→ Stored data
§ §
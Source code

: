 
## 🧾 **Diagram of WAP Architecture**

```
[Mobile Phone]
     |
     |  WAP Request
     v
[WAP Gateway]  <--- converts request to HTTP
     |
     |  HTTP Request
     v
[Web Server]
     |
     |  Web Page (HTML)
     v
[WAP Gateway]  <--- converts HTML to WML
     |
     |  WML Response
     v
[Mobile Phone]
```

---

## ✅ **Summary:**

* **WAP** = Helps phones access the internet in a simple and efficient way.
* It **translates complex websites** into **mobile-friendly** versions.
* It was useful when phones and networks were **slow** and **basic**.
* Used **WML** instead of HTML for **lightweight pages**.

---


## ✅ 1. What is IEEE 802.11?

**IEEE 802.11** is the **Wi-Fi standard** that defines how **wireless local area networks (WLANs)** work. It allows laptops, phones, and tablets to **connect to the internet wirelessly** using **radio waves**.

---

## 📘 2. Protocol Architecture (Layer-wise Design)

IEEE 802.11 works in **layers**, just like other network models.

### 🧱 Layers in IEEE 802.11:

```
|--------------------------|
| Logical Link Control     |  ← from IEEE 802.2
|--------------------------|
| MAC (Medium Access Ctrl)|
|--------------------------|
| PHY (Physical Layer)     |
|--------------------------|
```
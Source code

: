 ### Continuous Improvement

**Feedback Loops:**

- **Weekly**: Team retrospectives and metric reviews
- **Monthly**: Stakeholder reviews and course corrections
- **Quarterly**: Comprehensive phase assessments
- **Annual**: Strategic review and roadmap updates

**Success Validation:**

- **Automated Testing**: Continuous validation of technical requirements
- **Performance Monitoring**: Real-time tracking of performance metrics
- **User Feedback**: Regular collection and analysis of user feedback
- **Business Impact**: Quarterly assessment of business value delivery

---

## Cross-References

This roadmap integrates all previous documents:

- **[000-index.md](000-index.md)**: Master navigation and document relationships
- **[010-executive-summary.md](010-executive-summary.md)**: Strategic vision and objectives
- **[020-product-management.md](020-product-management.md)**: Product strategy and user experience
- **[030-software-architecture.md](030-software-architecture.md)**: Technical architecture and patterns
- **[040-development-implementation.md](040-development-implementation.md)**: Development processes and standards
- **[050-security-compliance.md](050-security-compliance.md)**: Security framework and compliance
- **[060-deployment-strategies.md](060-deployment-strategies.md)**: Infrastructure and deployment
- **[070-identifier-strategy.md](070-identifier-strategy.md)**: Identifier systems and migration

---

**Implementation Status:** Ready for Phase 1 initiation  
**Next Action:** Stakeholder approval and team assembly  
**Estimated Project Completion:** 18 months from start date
§ §
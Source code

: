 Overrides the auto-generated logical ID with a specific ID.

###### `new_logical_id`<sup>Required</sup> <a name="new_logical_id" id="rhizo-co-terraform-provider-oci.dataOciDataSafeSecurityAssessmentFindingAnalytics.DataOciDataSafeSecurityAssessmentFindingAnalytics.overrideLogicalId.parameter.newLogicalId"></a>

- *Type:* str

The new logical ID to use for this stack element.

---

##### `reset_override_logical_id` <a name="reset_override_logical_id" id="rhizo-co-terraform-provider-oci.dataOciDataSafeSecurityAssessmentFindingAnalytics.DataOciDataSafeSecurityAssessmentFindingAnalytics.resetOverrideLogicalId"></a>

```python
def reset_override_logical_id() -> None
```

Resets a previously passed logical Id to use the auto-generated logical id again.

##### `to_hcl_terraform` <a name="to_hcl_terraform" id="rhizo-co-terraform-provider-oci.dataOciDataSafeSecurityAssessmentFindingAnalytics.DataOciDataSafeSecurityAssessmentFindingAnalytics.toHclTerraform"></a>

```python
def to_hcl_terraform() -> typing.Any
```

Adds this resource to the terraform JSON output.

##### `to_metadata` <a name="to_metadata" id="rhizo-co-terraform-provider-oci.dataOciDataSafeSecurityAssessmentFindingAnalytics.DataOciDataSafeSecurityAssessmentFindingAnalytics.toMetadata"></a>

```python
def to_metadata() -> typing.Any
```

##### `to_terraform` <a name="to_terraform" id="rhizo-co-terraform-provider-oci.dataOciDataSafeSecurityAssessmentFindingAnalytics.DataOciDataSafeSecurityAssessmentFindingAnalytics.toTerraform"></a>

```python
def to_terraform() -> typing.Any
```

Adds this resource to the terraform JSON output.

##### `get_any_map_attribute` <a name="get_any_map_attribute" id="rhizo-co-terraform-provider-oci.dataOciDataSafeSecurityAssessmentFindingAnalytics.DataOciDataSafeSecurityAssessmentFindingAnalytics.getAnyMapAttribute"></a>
§ §
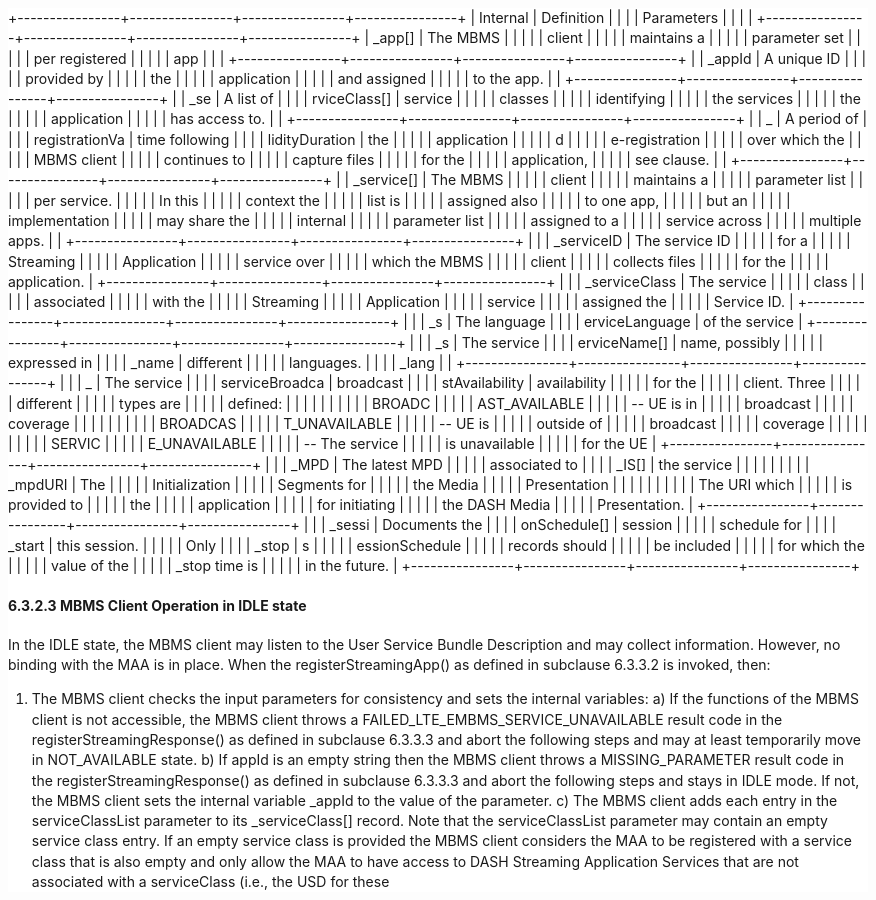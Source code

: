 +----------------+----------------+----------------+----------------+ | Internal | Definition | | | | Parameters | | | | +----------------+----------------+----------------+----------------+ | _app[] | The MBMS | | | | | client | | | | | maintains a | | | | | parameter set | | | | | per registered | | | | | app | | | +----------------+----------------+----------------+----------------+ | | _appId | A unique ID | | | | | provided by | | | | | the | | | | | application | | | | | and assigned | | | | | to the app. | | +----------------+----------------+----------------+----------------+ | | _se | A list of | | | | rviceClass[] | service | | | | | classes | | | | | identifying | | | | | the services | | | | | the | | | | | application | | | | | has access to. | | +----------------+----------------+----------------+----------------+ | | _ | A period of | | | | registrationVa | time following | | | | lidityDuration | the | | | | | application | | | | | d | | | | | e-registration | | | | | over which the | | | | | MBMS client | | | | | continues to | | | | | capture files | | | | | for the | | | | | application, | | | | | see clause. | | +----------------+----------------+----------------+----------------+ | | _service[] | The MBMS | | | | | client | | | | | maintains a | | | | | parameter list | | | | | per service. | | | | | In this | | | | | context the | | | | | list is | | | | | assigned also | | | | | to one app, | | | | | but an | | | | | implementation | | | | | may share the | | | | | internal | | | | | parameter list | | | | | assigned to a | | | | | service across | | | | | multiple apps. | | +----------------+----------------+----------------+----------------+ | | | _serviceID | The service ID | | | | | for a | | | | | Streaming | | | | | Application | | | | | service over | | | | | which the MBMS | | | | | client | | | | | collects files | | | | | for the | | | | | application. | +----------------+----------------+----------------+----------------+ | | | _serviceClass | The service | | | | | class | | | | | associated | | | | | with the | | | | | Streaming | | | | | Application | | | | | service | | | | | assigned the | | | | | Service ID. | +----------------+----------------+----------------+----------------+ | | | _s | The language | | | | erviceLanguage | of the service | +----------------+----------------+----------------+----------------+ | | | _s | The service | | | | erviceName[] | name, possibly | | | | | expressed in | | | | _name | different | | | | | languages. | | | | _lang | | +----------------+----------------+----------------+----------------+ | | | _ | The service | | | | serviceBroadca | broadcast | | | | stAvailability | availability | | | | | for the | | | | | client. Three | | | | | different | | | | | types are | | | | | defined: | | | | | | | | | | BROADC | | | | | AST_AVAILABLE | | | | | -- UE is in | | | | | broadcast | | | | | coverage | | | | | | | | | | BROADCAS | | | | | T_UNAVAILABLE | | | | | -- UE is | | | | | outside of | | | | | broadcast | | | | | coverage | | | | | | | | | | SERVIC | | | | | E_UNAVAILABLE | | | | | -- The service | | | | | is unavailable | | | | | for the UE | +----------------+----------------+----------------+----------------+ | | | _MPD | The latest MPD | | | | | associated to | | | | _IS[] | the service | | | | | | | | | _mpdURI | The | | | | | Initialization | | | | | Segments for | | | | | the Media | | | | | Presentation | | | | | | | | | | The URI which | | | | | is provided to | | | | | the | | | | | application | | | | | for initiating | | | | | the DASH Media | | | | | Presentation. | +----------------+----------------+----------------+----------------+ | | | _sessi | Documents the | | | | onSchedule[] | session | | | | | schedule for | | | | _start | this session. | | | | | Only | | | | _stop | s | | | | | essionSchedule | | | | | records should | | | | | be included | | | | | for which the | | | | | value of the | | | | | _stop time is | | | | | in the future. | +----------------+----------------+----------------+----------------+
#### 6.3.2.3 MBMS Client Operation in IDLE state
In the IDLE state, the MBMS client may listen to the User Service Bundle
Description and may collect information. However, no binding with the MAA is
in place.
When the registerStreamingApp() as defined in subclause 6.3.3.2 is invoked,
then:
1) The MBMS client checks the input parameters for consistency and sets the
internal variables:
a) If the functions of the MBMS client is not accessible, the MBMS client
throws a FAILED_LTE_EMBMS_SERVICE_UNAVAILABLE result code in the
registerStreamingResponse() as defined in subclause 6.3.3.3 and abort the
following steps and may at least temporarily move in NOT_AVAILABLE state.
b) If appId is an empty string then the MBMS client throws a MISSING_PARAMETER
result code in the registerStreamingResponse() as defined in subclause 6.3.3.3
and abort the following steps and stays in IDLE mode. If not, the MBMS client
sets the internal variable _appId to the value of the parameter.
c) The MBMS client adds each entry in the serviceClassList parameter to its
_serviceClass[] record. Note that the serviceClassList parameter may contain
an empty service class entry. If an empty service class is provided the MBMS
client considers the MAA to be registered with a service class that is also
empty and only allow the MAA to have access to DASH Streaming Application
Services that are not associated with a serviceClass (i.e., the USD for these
§ §
→ Aim of the exercise
Here the output must be the lines above from the line with "This roadmap integrates" to the line with "processes and standards", both included, duplicated word for word and nothing else.

→ Solution for this problem
This roadmap integrates all previous documents:

- **[000-index.md](000-index.md)**: Master navigation and document relationships
- **[010-executive-summary.md](010-executive-summary.md)**: Strategic vision and objectives
- **[020-product-management.md](020-product-management.md)**: Product strategy and user experience
- **[030-software-architecture.md](030-software-architecture.md)**: Technical architecture and patterns
- **[040-development-implementation.md](040-development-implementation.md)**: Development processes and standards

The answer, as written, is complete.